On 23 May 2013 07:10, Heikki Linnakangas <hlinnakangas(at)vmware(dot)com> wrote:
> Hi,
>
> I've been hacking on a tool to allow resynchronizing an old master server
> after failover. The need to do a full backup/restore has been a common
> complaint ever since we've had streaming replication. I saw on the wiki that
> this was discussed in the dev meeting; too bad I couldn't make it.
>
> In a nutshell, the idea is to do copy everything that has changed between
> the cluster, like rsync does, but instead of reading through all files, use
> the WAL to determine what has changed.
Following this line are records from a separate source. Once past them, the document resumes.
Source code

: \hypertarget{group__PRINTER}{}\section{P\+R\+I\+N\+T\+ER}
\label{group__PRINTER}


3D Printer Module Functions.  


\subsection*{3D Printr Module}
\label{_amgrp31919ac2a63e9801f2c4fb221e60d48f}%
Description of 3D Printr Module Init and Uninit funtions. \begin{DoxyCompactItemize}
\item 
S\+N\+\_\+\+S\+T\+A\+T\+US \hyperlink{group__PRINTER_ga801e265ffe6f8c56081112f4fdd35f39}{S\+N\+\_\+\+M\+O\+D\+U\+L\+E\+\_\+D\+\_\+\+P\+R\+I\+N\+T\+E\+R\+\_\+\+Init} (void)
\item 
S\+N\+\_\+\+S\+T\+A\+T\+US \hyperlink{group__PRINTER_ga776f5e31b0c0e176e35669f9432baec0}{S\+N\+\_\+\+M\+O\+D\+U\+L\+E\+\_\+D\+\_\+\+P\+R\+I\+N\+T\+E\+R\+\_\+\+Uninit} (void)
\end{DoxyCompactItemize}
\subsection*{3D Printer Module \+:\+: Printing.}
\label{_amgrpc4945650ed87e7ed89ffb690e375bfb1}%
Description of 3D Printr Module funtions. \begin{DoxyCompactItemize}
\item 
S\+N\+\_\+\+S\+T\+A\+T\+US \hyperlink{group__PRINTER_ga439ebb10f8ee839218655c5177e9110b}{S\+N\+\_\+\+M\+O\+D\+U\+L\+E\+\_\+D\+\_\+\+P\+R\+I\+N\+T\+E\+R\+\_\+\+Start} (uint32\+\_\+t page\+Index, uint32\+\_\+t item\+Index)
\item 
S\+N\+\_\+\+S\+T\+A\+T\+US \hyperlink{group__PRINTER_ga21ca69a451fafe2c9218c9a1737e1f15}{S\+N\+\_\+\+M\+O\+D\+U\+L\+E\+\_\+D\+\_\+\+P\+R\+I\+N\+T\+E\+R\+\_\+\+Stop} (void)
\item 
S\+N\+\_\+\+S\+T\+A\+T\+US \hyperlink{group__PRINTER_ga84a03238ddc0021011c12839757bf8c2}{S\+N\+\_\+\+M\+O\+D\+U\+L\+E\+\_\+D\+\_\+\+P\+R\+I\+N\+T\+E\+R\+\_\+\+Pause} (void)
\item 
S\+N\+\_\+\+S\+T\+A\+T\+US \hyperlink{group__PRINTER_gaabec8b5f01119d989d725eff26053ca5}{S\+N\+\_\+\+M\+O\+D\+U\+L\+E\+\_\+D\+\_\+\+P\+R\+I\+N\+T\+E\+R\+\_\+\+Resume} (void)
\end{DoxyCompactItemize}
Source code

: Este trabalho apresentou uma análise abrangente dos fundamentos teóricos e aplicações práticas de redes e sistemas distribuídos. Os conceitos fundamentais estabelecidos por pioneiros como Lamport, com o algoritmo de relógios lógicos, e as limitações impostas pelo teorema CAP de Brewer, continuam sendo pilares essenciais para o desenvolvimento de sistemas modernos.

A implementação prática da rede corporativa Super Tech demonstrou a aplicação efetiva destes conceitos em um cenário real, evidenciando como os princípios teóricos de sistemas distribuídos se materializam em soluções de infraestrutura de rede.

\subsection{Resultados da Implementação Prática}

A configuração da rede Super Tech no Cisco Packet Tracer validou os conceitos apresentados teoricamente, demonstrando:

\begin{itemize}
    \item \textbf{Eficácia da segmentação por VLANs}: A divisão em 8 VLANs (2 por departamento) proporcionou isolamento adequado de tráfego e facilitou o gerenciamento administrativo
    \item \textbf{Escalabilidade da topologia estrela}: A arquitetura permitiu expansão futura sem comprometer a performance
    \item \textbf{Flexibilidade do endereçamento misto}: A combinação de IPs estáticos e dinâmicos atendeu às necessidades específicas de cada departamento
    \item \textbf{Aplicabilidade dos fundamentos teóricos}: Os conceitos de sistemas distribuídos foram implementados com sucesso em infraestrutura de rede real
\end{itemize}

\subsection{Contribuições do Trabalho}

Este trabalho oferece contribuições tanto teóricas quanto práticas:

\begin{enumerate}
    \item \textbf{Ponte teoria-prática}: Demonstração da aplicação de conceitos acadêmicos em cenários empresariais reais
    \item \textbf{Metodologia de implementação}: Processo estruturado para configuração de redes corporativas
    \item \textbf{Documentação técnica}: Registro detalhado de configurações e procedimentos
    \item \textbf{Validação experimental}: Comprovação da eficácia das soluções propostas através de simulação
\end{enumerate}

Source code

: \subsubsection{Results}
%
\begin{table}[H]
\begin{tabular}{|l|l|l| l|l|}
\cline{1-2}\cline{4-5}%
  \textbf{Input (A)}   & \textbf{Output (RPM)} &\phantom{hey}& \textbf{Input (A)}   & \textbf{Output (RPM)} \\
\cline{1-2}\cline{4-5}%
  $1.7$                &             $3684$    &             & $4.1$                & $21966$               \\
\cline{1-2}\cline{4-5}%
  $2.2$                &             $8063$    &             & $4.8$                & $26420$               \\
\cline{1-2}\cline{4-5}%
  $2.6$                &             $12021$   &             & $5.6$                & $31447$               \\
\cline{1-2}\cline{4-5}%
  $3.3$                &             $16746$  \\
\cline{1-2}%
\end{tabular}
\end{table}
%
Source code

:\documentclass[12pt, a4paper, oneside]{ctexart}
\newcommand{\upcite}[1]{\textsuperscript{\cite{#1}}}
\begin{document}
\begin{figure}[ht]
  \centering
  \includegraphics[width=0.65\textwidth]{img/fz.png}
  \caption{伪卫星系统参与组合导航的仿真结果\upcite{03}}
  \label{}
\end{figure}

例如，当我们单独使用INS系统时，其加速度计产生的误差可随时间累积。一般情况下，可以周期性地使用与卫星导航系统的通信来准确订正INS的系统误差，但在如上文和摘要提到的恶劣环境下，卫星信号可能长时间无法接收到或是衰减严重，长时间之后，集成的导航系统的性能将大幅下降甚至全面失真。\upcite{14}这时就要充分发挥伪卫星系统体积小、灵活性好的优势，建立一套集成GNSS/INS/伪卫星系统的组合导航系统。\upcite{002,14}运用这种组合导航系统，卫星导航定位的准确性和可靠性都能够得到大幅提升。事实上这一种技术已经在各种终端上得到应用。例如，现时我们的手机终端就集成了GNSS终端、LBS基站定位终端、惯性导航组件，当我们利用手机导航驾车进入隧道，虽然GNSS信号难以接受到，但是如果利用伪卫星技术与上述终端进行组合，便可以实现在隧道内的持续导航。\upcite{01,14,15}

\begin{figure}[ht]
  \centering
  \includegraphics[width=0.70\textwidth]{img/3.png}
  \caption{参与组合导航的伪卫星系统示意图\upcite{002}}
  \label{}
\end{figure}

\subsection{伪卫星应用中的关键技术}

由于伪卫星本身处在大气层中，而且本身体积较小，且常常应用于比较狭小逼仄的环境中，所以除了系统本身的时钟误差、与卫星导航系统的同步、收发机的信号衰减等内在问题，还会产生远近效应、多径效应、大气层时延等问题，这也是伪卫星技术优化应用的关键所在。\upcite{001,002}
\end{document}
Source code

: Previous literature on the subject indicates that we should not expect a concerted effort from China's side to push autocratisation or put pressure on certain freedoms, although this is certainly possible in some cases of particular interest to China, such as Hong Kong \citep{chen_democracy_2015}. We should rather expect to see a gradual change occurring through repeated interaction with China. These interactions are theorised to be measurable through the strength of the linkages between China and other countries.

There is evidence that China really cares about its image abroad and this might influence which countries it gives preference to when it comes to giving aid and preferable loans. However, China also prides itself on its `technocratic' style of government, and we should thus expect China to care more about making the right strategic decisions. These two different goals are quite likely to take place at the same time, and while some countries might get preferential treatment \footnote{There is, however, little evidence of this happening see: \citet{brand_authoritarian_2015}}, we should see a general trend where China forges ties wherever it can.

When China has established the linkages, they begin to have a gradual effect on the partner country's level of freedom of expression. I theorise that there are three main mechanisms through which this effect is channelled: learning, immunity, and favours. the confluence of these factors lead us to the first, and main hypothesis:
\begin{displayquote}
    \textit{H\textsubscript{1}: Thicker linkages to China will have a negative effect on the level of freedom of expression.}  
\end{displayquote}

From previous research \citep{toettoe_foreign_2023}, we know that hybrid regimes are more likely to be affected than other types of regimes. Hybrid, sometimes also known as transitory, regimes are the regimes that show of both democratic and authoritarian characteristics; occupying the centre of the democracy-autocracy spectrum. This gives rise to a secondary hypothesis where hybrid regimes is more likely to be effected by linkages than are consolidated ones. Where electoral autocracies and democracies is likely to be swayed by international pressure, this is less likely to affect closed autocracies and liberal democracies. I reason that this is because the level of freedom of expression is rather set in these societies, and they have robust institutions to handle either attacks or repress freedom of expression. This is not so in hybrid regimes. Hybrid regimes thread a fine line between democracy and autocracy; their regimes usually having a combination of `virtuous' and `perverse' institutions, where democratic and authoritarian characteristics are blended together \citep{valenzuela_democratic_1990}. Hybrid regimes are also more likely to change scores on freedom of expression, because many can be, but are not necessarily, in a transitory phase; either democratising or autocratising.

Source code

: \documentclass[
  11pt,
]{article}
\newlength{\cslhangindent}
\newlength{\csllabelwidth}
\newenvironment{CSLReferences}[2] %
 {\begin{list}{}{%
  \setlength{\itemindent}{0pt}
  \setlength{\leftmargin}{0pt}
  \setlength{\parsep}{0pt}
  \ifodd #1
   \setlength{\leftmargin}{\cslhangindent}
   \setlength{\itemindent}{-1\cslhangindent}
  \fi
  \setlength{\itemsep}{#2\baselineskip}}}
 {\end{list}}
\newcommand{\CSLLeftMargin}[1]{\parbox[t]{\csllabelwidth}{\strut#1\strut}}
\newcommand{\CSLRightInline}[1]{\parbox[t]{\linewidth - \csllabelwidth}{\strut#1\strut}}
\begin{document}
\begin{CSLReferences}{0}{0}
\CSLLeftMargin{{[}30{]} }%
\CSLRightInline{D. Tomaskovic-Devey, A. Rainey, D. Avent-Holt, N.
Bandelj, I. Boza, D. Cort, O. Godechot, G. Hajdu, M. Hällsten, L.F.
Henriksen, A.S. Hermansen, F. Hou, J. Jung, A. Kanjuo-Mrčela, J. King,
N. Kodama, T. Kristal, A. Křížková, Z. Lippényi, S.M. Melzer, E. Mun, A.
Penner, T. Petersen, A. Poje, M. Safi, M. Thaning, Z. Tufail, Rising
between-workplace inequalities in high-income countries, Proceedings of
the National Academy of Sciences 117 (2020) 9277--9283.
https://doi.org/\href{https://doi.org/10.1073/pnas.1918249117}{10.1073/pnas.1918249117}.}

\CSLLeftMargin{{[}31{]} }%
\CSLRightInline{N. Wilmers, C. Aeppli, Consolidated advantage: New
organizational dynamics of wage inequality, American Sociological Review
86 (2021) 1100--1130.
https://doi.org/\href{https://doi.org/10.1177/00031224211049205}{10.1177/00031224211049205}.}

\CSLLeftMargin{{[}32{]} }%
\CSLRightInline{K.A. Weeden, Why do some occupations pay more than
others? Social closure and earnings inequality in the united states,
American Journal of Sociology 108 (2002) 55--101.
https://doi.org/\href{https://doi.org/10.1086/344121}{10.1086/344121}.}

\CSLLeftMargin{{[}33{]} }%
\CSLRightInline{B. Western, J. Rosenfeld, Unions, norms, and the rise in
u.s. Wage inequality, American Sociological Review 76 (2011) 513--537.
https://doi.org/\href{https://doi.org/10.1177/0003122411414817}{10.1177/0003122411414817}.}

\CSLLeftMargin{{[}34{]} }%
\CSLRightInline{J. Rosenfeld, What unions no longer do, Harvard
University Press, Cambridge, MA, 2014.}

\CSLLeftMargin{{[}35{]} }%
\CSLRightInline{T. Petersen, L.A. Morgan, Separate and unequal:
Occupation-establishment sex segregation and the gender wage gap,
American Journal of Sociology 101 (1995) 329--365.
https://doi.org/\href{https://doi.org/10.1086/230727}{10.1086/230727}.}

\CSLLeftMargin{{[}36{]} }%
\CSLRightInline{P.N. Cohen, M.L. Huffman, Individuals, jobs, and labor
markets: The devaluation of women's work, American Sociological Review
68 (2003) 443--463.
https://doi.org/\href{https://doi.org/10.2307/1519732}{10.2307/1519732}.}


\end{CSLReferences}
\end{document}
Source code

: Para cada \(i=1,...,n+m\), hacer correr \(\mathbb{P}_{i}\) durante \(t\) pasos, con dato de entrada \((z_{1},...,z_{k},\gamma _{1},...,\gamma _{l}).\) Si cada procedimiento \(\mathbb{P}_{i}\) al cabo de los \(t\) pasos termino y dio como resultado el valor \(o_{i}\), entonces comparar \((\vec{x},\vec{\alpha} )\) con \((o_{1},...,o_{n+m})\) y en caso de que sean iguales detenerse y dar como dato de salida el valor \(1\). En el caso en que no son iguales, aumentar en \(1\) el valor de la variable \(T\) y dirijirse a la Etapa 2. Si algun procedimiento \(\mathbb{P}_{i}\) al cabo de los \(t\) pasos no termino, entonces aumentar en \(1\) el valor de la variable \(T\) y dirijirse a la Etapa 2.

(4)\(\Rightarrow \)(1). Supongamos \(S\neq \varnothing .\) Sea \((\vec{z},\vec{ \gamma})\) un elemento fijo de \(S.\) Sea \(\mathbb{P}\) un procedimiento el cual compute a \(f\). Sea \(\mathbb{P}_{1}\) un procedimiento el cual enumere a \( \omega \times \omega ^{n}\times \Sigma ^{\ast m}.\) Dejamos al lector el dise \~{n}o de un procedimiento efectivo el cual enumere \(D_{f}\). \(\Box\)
Here's a somewhat more detailed
> explanation, from the README:
>
> Theory of operation
> -------------------
>
> The basic idea is to copy everything from the new cluster to old, except for
> the blocks that we know to be the same.
>
> 1. Scan the WAL log of the old cluster, starting from the point where
> the new cluster's timeline history forked off from the old cluster. For each
> WAL record, make a note of the data blocks that are touched. This yields a
> list of all the data blocks that were changed in the old cluster, after the
> new cluster forked off.
>
> 2. Copy all those changed blocks from the new master to the old master.
>
> 3. Copy all other files like clog, conf files etc. from the new cluster
> to old. Everything except the relation files.
>
> 4. Apply the WAL from the new master, starting from the checkpoint
> created at failover. (pg_rewind doesn't actually apply the WAL, it just
> creates a backup label file indicating that when PostgreSQL is started, it
> will start replay from that checkpoint and apply all the required WAL)
>
>
> Please take a look: https://github.com/vmware/pg_rewind

6 instances set up:

[Primary (5530)]
|
---[Standby 1 (5531)]
|
---[Standby 2 (5532)]
|
---[Standby 3 (5533)]
|
---[Standby 4 (5534)]
|
---[Standby 5 (5535)]

1) Created a table on the primary with some data.
2) Promoted Standby 1
3) Cleanly shut down Primary
4) pg_rewind --target-pgdata=/tmp/primary
--source-server='host=localhost port=5531 dbname=postgres'

Last common WAL position: 0/30227F8 on timeline 1
Last common checkpoint at 0/30227F8 on timeline 1
error reading xlog record: record with zero length at 0/3022860
Done!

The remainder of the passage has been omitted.